- Available records
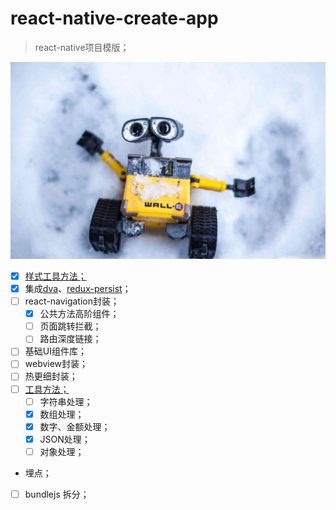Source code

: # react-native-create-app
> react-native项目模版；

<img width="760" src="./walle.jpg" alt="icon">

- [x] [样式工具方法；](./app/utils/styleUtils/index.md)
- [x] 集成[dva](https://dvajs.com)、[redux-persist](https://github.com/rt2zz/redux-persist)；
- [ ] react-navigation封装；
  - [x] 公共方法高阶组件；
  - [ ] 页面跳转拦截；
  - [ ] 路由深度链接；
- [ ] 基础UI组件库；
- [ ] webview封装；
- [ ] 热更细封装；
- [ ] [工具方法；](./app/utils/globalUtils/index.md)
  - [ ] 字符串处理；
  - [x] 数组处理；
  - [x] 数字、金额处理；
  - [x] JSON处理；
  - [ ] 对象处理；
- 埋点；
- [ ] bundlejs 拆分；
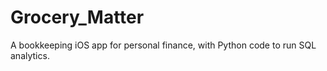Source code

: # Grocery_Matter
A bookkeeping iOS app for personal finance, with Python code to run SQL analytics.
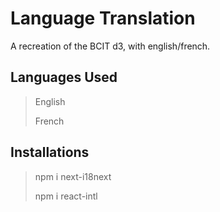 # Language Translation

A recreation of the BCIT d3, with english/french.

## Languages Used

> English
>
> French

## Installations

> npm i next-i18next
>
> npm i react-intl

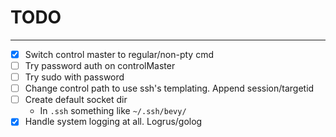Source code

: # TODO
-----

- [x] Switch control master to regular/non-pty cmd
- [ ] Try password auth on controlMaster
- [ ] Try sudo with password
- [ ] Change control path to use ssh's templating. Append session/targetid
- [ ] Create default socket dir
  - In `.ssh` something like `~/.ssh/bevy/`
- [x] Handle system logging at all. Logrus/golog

- Task brief
Every record above must be printed exactly, except for its images.

- Solution to the exercise
Source code

: # react-native-create-app
> react-native项目模版；

<img width="760" src="./walle.jpg" alt="icon">

- [x] [样式工具方法；](./app/utils/styleUtils/index.md)
- [x] 集成[dva](https://dvajs.com)、[redux-persist](https://github.com/rt2zz/redux-persist)；
- [ ] react-navigation封装；
  - [x] 公共方法高阶组件；
  - [ ] 页面跳转拦截；
  - [ ] 路由深度链接；
- [ ] 基础UI组件库；
- [ ] webview封装；
- [ ] 热更细封装；
- [ ] [工具方法；](./app/utils/globalUtils/index.md)
  - [ ] 字符串处理；
  - [x] 数组处理；
  - [x] 数字、金额处理；
  - [x] JSON处理；
  - [ ] 对象处理；
- 埋点；
- [ ] bundlejs 拆分；
Source code

: # Grocery_Matter
A bookkeeping iOS app for personal finance, with Python code to run SQL analytics.
 # Language Translation

A recreation of the BCIT d3, with english/french.

## Languages Used

> English
>
> French

## Installations

> npm i next-i18next
>
> npm i react-intl

Source code

: # TODO
-----

- [x] Switch control master to regular/non-pty cmd
- [ ] Try password auth on controlMaster
- [ ] Try sudo with password
- [ ] Change control path to use ssh's templating. Append session/targetid
- [ ] Create default socket dir
  - In `.ssh` something like `~/.ssh/bevy/`
- [x] Handle system logging at all. Logrus/golog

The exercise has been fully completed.